Frac sand drilling plans in North Arm, including popular beach, raise concerns

The Yellowknives Dene First Nation, the North Slave Métis Alliance and the Tlicho government have all expressed concerns with Husky Oil Operation's plan to drill west of Yellowknife for silica, a type of sand used during the process of hydraulic fracturing.

N.W.T. aboriginal groups weigh in on Husky Oil's plan to drill for frac sand in Tlicho region

Husky's proposed drilling project would take place 50 km west of Yellowknife, in the Chedabucto Lake area on the north arm of Great Slave Lake.

Some N.W.T. aboriginal groups are expressing concern with Husky Oil Operation's plan to drill for high-quality silica sand near a popular area on the north arm of Great Slave Lake.

The Yellowknives Dene First Nation, the North Slave Métis Alliance and the Tlicho Government have all cited issues with Husky's proposed Chedabucto exploration project, which would take place 50 kilometres west of Yellowknife. 

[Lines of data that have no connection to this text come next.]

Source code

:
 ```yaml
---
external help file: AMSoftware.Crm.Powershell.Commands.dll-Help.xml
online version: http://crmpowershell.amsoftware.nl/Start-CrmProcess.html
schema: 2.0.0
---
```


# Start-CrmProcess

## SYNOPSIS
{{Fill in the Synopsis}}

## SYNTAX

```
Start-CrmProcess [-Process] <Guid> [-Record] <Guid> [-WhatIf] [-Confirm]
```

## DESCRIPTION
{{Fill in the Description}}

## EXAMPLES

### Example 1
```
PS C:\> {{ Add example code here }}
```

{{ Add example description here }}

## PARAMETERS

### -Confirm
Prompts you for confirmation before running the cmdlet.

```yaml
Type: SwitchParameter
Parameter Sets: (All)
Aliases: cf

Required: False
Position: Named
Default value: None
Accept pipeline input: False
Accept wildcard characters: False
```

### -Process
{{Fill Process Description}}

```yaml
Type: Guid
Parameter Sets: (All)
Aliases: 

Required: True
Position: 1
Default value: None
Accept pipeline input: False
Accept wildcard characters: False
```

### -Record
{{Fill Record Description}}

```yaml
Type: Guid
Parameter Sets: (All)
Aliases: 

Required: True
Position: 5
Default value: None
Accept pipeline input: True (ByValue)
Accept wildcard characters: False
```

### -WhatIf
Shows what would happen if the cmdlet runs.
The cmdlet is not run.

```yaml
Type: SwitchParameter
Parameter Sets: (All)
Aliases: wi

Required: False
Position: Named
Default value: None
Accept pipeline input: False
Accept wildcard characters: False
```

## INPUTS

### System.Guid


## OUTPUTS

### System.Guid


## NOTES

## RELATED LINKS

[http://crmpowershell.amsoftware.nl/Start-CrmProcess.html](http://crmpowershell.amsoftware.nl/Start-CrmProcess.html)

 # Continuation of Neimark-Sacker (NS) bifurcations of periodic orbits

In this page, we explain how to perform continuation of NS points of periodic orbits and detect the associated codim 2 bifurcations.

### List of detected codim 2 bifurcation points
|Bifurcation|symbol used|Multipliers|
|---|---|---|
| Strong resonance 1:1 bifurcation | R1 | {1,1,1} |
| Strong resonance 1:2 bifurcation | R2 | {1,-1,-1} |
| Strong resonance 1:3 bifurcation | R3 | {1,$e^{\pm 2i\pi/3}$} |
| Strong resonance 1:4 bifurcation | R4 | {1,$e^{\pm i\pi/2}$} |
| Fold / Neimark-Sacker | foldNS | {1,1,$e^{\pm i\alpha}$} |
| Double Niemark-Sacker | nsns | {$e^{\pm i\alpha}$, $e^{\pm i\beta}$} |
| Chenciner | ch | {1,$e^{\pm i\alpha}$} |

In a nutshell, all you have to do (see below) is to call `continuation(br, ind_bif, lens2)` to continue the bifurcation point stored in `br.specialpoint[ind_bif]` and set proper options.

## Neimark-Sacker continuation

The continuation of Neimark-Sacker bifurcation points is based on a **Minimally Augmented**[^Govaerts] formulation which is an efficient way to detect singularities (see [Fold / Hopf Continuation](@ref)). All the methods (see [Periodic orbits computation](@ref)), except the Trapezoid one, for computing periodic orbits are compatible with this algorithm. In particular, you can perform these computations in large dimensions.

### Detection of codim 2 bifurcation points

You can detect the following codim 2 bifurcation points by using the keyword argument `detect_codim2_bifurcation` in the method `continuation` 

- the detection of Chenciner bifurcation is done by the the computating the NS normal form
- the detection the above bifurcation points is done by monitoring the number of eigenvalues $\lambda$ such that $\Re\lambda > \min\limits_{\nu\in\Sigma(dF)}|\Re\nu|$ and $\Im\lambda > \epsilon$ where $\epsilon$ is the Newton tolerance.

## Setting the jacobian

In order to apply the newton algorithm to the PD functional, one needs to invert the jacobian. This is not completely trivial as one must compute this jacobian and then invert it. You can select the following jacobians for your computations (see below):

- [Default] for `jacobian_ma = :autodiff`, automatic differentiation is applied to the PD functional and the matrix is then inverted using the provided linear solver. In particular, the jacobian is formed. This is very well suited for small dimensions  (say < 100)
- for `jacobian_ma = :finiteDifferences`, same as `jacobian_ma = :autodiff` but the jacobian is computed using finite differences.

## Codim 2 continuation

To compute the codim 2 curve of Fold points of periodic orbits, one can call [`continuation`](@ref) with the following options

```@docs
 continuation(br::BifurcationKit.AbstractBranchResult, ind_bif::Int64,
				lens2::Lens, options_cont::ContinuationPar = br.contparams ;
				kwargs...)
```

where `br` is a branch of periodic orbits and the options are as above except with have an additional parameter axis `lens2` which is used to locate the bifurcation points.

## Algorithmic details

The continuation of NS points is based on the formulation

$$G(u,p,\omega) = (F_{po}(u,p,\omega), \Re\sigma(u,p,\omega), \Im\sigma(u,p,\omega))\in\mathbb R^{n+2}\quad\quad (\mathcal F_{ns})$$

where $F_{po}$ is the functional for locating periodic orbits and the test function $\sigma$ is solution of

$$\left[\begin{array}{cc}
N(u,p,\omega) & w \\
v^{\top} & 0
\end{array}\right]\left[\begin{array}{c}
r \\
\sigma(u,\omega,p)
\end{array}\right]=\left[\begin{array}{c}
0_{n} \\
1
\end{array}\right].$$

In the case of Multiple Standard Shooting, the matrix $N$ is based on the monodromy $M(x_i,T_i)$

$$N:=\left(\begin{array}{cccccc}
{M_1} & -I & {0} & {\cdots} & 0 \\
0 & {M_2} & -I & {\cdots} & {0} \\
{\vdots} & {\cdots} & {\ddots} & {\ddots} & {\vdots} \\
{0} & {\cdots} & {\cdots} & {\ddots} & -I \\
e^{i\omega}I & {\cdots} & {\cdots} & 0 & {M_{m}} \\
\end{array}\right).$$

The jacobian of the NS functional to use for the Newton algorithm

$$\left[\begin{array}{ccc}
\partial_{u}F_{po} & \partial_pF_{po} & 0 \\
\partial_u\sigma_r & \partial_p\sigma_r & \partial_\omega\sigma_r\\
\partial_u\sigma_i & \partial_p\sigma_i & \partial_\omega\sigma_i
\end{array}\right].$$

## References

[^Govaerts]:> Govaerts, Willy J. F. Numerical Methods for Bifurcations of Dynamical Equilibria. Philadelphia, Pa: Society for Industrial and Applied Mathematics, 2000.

At its north end, the claim block where Husky hopes to begin work includes an area called Whitebeach Point, known for its smooth, white sand and a popular area for beachgoers, fishers and even hunters.

"There are some people who are concerned about the area and the environmental impacts," says Behchoko Chief Clifford Daniels. "Lots of people do go out there from Behchoko. Some people have some traditional trails out there too. Even myself."

The Tlicho government says it's concerned that not all the drilling locations have been specified by Husky and that some drilling may occur in Dinàgà Wek'èhodì, an ecologically-diverse, 590-square-kilometre area that the Tlicho Government and other groups hope to set aside for conservation per the NWT Protected Areas Strategy. 

The Tlicho governments wants the Wek'eezhii Land and Water Board, which is currently reviewing Husky's application to determine whether it should undergo an environmental assessment, to include a measure in Husky's land use permit ensuring the company does not drill in the proposed protected area.

According to staff at the territorial government's Protected Areas Strategy Secretariat, there is only a small amount of overlap between Husky's claim block and Dinàgà Wek'èhodì, known for hosting boreal woodland caribou, wolverines and short-eared owls.

But staff say Husky is allowed to drill there because its land was staked prior to the 2013 institution of a temporary land withdrawal for Dinàgà Wek'èhodì.

That 'F' word again

The Tlicho government says silica's use in the process of hydraulic fracturing — as a "proppant" used to prop open underground cracks created during fracking — has some Tlicho members confused and apprehensive.

"I've heard people say, 'Fracking — where? Is it in the Tlicho area? Where's this going to happen?'" says Daniels. "But that fracking isn't going to happen in our area. It's somewhere else."

The Yellowknives Dene First Nation had given the project its conditional support based on a program of 100 drill holes. But with the company's application now calling for approximately 200 drill holes, "YKDFN is not prepared to support an expanded drill program," the band recently wrote the land and water board.   

Husky hopes to begin its drill program in March or April. 

A decision on whether the project will require an environmental assessment before Husky receives its permit is expected in February.